AHRQ Report: Health Care Quality Improvements Slowed, Costs Increased
Health care costs are rising at a faster rate than that of quality improvement nationwide, according to the fifth annual National Healthcare Quality Report, released by the Agency for Healthcare Research and Quality (AHRQ) early this month.

The report found a modest improvement in quality from 1994 to 2005, on average about 2.3 percent each year. This rate has slowed from an average of 3.1 percent annual improvement documented from 1994 to 2004. (AHRQ is mandated by Congress to track U.S. health system performance on 41 measures of the effectiveness, timeliness, safety, and patient-centeredness of care.) In comparison, health care expenditures rose by an average rate of 6.7 percent per year from 1994 to 2005.

Still, the report identified several areas of improvement in quality. For example, more than 93 percent of hospitalized heart attack patients received recommended care in 2005, up from about 77 percent in 2000–2001. The percent of heart attack patients who were counseled to quit smoking also increased, from 43 percent in 2000–2001 to about 91 percent in 2005.

A companion report on health care disparities related to race, ethnicity, and income found some evidence of progress. However, black children are still 3.8 times more likely than white children to be hospitalized for asthma, and new AIDS cases are 3.5 times more common among Hispanics than whites.

Survey: Health Data Exchange Tops States' Priorities
Most states are promoting the use of health information technology (HIT) in both the public and private sectors as a way to improve the quality and efficiency of care, according to the results of a new survey.

Jointly sponsored by The Commonwealth Fund, National Governors Association, and Health Management Associates, the survey asked states about their current HIT activities, the challenges they have faced, and opportunities for further development.
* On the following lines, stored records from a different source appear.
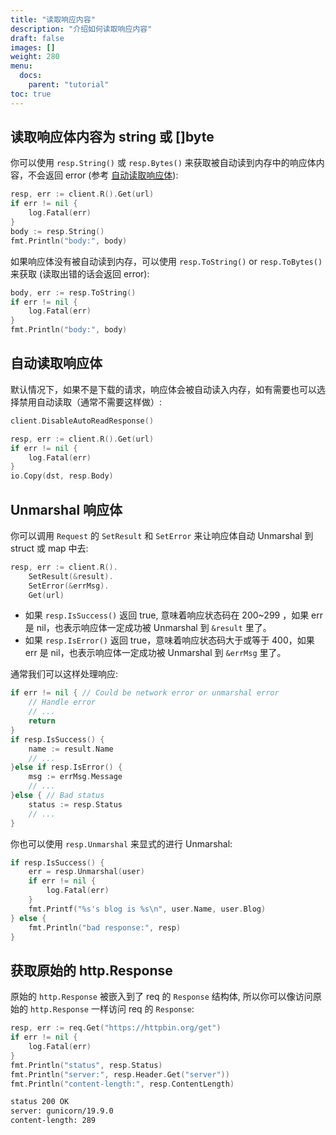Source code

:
 ```yaml
---
title: "读取响应内容"
description: "介绍如何读取响应内容"
draft: false
images: []
weight: 280
menu:
  docs:
    parent: "tutorial"
toc: true
---
```


## 读取响应体内容为 string 或 []byte

你可以使用 `resp.String()` 或 `resp.Bytes()` 来获取被自动读到内存中的响应体内容，不会返回 error (参考 [自动读取响应体](#%E8%87%AA%E5%8A%A8%E8%AF%BB%E5%8F%96%E5%93%8D%E5%BA%94%E4%BD%93)):

```go
resp, err := client.R().Get(url)
if err != nil {
    log.Fatal(err)
}
body := resp.String()
fmt.Println("body:", body)
```

如果响应体没有被自动读到内存，可以使用 `resp.ToString()` or `resp.ToBytes()` 来获取 (读取出错的话会返回 error):

```go
body, err := resp.ToString()
if err != nil {
    log.Fatal(err)
}
fmt.Println("body:", body)
```

## 自动读取响应体

默认情况下，如果不是下载的请求，响应体会被自动读入内存，如有需要也可以选择禁用自动读取（通常不需要这样做）:

```go
client.DisableAutoReadResponse()

resp, err := client.R().Get(url)
if err != nil {
	log.Fatal(err)
}
io.Copy(dst, resp.Body)
```

## Unmarshal 响应体

你可以调用 `Request` 的 `SetResult` 和 `SetError` 来让响应体自动 Unmarshal 到 struct 或 map 中去:

```go
resp, err := client.R().
    SetResult(&result).
    SetError(&errMsg).
    Get(url)
```

* 如果 `resp.IsSuccess()` 返回 true, 意味着响应状态码在 200~299 ，如果 err 是 nil，也表示响应体一定成功被 Unmarshal 到 `&result` 里了。
* 如果 `resp.IsError()` 返回 true，意味着响应状态码大于或等于 400，如果 err 是 nil，也表示响应体一定成功被 Unmarshal 到 `&errMsg` 里了。

通常我们可以这样处理响应:

```go
if err != nil { // Could be network error or unmarshal error
    // Handle error
    // ...
    return
}
if resp.IsSuccess() {
    name := result.Name
    // ...
}else if resp.IsError() {
    msg := errMsg.Message
    // ...
}else { // Bad status
    status := resp.Status
    // ...
}
```

你也可以使用 `resp.Unmarshal` 来显式的进行 Unmarshal:

```go
if resp.IsSuccess() {
    err = resp.Unmarshal(user)
    if err != nil {
        log.Fatal(err)
    }
    fmt.Printf("%s's blog is %s\n", user.Name, user.Blog)
} else {
    fmt.Println("bad response:", resp)
}
```

## 获取原始的 http.Response

原始的 `http.Response` 被嵌入到了 req 的 `Response` 结构体, 所以你可以像访问原始的 `http.Response` 一样访问 req 的 `Response`:

```go
resp, err := req.Get("https://httpbin.org/get")
if err != nil {
    log.Fatal(err)
}
fmt.Println("status", resp.Status)
fmt.Println("server:", resp.Header.Get("server"))
fmt.Println("content-length:", resp.ContentLength)
```

```txt
status 200 OK
server: gunicorn/19.9.0
content-length: 289
```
According to the survey, state governors' two highest priorities for the next two years are the development of electronic health information exchanges and the creation of policies fostering such exchanges, to ensure interconnectivity among health care providers. They cited funding as the biggest barrier to implementing these initiatives.

Michigan Hospitals Can Continue Using Infection-Control Checklist
Last month, the U.S. Department of Health and Human Service (HHS) Office for Human Research Protections (OHRP) announced that Michigan hospitals may continue using a checklist aimed at cutting the rate of catheter-related infections in intensive care units. Last year, OHRP had said that the use of the checklist—which reminds physicians to wash their hands and take other steps to avoid infections—should be subject to regulations governing human subjects research. Because the hospitals did not obtain written, informed consent from each patient and health care provider, the agency concluded that the quality improvement intervention violated the federal regulations.

In its February 15 announcement, OHRP stated that the regulations governing human subjects research apply only when institutions are planning research activities examining the effectiveness of interventions to improve the quality of care—not when they are implementing proven practices to improve the quality of care. In this case, the results of the intervention had already been published in a December 2006 New England Journal of Medicine article.

Noting that they do "not want to stand in the way of quality improvement activities that pose minimal risks to subjects," agency officials say that HHS will review its application of human subject research regulations to evidence-based quality improvement initiatives.